● DATASET ENTRIES
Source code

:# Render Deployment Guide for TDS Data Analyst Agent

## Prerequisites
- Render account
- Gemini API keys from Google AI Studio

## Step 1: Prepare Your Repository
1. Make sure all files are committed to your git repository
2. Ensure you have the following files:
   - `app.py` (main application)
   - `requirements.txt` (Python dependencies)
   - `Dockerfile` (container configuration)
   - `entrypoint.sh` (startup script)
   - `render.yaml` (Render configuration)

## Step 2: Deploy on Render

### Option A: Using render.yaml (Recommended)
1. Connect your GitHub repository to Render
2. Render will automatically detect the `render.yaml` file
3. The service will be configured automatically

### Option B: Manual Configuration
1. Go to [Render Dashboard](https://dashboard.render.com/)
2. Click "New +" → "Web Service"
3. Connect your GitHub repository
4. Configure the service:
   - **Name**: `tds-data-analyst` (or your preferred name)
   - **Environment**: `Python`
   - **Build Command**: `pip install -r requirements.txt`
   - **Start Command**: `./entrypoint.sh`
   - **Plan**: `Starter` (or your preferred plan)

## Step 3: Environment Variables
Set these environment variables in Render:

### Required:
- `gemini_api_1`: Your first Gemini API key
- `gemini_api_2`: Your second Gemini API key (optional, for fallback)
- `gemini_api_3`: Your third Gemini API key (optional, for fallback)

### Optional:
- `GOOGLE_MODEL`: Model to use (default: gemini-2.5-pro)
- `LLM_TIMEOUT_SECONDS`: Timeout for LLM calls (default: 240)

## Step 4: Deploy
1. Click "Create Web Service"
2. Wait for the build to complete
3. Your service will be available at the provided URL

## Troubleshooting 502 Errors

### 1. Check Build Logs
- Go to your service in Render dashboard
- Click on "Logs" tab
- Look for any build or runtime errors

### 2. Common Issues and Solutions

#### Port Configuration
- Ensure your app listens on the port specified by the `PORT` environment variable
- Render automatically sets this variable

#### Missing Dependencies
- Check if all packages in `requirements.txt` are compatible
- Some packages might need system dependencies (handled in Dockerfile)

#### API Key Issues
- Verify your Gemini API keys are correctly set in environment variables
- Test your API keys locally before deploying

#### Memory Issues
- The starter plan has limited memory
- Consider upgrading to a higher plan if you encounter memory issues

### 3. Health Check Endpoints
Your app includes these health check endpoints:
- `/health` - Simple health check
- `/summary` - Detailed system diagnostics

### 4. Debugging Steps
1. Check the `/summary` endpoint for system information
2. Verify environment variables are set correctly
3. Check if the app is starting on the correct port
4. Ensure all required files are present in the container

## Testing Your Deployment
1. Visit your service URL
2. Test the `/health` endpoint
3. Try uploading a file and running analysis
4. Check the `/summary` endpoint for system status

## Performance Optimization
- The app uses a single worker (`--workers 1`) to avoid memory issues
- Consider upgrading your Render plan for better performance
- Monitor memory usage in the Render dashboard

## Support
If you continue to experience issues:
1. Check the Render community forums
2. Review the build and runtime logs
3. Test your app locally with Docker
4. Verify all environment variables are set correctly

● THE PROBLEM
In the data above, start at the line that has "### 2. Common Issues and Solutions", stop after the line that has "4. Ensure all", and print every line in between exactly as it stands.

● PROBLEM SOLUTION
### 2. Common Issues and Solutions

#### Port Configuration
- Ensure your app listens on the port specified by the `PORT` environment variable
- Render automatically sets this variable

#### Missing Dependencies
- Check if all packages in `requirements.txt` are compatible
- Some packages might need system dependencies (handled in Dockerfile)

#### API Key Issues
- Verify your Gemini API keys are correctly set in environment variables
- Test your API keys locally before deploying

#### Memory Issues
- The starter plan has limited memory
- Consider upgrading to a higher plan if you encounter memory issues

### 3. Health Check Endpoints
Your app includes these health check endpoints:
- `/health` - Simple health check
- `/summary` - Detailed system diagnostics

### 4. Debugging Steps
1. Check the `/summary` endpoint for system information
2. Verify environment variables are set correctly
3. Check if the app is starting on the correct port
4. Ensure all required files are present in the container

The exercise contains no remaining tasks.